There was o time to talk about it right then, but when they got home Mama questioned Timmy on the teacher's complaint. Timmy said, "I can't tell you."
"Why!"
"Because I promised the teacher never to say that word again."
"Was it a bad word?"
"Yes."
Mama wondered how bad the word could be and asked what the word was. Timmy again refused to repeat the word. Around and around they went with Mama trying various ways to find out exactly what Timmy had said, and Timmy refusing to repeat the word.
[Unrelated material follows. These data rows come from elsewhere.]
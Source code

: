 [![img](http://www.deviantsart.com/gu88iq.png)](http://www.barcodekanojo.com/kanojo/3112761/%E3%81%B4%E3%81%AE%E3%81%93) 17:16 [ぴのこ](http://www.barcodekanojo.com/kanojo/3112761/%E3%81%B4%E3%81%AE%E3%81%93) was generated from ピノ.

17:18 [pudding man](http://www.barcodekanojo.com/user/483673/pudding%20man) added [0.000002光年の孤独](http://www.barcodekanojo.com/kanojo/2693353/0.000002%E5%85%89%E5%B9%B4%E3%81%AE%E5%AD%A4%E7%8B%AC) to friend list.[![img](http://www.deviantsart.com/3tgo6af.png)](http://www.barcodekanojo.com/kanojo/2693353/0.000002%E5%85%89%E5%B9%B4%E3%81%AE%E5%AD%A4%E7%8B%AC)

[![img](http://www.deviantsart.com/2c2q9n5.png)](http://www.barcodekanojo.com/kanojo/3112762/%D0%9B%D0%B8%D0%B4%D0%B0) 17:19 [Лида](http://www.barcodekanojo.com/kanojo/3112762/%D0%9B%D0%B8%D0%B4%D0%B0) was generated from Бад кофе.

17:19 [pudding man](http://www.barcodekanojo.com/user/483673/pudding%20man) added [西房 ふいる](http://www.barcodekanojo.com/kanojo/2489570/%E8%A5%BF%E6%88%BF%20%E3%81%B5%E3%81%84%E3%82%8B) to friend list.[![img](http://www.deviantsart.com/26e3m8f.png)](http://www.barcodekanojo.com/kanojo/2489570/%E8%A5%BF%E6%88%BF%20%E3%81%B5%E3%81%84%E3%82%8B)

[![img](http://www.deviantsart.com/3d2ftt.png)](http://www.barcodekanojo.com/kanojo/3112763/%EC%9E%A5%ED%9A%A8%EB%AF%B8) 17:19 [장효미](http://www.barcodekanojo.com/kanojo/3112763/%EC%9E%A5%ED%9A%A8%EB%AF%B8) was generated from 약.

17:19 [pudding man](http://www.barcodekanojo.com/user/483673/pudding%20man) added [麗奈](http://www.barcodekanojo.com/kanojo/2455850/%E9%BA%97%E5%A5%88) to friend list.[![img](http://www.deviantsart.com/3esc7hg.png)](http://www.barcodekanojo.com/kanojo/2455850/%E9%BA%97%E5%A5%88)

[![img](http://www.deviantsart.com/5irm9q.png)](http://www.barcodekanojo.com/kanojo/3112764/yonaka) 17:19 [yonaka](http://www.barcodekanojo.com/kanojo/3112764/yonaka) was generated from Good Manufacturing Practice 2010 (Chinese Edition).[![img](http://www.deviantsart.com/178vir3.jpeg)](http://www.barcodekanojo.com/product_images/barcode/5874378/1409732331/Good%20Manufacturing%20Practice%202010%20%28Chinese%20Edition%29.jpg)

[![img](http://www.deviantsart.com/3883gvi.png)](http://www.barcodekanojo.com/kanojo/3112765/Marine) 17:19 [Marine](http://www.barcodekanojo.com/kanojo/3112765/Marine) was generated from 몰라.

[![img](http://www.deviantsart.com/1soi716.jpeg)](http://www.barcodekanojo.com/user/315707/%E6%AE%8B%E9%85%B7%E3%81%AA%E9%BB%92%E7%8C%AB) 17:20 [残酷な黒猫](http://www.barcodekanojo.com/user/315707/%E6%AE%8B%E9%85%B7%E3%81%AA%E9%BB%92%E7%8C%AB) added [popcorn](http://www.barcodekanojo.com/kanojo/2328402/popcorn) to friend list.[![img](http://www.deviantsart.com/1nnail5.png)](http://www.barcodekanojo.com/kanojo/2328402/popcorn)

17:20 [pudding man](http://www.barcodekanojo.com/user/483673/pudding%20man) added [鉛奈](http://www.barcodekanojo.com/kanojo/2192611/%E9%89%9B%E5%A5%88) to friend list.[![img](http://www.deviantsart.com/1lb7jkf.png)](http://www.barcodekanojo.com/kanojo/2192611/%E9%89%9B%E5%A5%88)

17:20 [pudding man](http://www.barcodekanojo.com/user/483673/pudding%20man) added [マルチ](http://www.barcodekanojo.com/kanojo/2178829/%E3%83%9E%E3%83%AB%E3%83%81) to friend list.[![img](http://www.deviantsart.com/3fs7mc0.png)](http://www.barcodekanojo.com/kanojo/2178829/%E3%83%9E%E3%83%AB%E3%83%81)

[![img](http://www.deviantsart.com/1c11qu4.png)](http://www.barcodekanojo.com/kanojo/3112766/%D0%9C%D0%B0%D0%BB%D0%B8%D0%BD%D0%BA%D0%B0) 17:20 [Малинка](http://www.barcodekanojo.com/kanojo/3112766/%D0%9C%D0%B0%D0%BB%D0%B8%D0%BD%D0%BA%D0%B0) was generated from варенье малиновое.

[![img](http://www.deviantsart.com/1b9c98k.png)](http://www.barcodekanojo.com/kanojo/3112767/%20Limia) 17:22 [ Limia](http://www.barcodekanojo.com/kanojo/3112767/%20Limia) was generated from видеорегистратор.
Finally Mama asked where he learned the word, to which Timmy responded "Yes."
"Who said the word?"
"Daddy."
"Where did he say it?"
"In the garage when he was fixing the mower."
Still feeling she needed to know just how bad the word was, Mama asked what letter of the alphabet the word started with. Timmy replied, "B."
At that point Mama stopped the conversation to make dinner. When Daddy came home she told him about the incident and asked if he could think of a "B" word that Timmy might have learned from him that would get Timmy in trouble at school. They could come up with nothing and decided that after dinner Daddy would talk to Timmy about it.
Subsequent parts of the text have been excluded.